Thursday, 4 April 2013

Is capitalism efficient?

There has been a lot said recently about growth and the need for it!!! At the same time we have heard a lot about the need for the efficient use of resource in an increasingly resource constrained World, where population and expectation are both growing at an unsustainable pace.

The current neo-liberal capitalist mantra requires that growth is an essential aspect of wealth creation and in turn provides a return on investment to continue the cycle. Most people would probably assume because it is so globally adopted, that it would be an efficient model, but if you stop to ask some questions, the case is not proven. And this is a very important concern for us all.

If you were to think of a plant, an animal or even an eco-system, you can see how through evolution, it has developed a great efficiency. In order to function properly a human needs around 1500 calories per day, however we use many times that amount of energy to support our industries, transport and lifestyles.

This lust for energy, more than any other single commodity is starting to expose the lie of efficiency and highlight the divergence between social well being, environment and economy. This is borne out time and again by protests against extraction of gas, oil and coal, where it causes environmental damage to a locality, but is justified as being for the greater good (i.e. growth), Protesters are becoming more frequent and fractious globally, with examples like the Keystone XL tar sands pipeline, coal terminals in Australia and numerous other mines and fracking sites.

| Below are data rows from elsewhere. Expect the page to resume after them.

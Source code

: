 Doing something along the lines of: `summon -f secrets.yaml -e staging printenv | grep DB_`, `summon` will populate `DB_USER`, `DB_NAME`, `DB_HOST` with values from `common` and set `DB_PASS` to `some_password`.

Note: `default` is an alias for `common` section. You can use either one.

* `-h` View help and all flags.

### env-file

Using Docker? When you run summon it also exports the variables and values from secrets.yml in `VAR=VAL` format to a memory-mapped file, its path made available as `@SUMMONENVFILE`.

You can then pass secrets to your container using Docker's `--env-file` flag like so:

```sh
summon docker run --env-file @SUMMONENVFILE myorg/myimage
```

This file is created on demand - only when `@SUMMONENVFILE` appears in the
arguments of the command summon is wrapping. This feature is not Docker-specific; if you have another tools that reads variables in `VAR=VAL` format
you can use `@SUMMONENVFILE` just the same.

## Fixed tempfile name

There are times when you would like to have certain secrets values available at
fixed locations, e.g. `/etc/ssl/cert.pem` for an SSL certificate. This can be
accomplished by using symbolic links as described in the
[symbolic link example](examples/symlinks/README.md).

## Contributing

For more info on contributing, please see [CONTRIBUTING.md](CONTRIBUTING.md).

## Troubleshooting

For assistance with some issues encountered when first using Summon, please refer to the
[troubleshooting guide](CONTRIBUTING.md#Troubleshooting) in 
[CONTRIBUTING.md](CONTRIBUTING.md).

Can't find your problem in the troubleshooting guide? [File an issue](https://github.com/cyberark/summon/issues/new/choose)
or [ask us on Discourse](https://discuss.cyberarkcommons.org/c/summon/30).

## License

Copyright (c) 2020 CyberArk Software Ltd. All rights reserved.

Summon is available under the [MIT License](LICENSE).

Instead of aiming for unsustainable continuous growth, we should instead look at what natural capital we have and how we could use it to support our growing global population. In this way we should aim for sustainable use of natural capital, not exploitation in pursuit of growth (wealth accretion). In turn there would still be trade, as the current distribution of natural capital is very uneven. But by working together in this way, we build stronger ties between communities by replacing competition with exchange and collaboration.

Over time we would come to realise the true value of our natural assets and come to the conclusion that their conservation is tied to maintaining sustainable use as opposed to exploitation and degradation. I would suggest that this is a more efficient economy!